| What the task requires |
The lines to copy from the data below are those that hold the string "treatment".

| Information supplied |
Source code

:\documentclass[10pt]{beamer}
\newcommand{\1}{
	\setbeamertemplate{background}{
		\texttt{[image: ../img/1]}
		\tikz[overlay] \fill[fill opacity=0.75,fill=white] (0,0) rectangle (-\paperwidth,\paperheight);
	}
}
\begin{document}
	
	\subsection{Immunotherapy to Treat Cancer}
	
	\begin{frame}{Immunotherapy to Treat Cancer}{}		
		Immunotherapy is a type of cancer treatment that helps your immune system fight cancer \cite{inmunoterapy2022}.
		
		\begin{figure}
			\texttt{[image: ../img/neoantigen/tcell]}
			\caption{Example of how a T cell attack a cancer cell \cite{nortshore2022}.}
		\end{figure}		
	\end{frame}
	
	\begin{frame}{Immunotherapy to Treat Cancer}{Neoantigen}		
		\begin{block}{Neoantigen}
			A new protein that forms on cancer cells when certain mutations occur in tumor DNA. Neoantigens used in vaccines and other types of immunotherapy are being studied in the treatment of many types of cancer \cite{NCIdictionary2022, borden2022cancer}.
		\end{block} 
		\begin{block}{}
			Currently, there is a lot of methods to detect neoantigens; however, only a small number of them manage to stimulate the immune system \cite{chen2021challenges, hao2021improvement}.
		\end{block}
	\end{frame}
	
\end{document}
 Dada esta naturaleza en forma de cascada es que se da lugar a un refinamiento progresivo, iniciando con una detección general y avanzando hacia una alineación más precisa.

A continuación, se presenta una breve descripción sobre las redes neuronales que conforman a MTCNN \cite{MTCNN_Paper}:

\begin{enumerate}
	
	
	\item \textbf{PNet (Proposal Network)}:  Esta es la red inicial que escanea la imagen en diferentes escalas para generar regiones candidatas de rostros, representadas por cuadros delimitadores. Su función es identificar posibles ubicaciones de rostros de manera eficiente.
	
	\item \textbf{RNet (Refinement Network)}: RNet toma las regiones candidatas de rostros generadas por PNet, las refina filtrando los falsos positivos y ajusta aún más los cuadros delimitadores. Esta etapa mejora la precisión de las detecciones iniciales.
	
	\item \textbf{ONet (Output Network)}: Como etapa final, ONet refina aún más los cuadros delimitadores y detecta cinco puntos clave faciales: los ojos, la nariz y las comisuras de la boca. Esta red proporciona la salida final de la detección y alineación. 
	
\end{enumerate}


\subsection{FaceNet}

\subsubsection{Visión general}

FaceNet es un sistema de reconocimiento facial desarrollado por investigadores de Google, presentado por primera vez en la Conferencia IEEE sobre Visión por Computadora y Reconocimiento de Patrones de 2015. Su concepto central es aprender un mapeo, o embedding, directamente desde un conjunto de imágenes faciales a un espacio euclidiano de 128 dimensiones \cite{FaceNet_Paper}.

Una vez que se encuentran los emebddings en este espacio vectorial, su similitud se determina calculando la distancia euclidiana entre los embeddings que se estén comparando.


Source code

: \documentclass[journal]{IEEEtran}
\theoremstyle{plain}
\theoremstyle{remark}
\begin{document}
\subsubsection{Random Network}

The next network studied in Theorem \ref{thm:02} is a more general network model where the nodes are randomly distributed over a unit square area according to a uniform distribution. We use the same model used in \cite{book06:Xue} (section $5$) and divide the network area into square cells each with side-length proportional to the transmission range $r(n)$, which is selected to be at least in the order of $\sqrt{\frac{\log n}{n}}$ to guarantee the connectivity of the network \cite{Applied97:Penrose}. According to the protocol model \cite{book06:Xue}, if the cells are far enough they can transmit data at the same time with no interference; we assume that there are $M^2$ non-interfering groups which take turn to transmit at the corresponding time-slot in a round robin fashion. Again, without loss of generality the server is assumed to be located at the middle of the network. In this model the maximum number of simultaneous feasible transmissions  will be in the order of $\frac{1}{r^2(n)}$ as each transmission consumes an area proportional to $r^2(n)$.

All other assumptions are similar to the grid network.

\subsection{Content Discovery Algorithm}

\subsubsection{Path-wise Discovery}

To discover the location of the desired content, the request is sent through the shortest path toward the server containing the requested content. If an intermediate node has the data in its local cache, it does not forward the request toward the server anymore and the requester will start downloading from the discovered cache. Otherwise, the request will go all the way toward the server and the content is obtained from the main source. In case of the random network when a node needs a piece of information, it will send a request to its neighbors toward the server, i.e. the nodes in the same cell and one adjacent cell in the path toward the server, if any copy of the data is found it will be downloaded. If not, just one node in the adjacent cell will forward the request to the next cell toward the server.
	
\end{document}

| Result |
		Immunotherapy is a type of cancer treatment that helps your immune system fight cancer \cite{inmunoterapy2022}.
			A new protein that forms on cancer cells when certain mutations occur in tumor DNA. Neoantigens used in vaccines and other types of immunotherapy are being studied in the treatment of many types of cancer \cite{NCIdictionary2022, borden2022cancer}.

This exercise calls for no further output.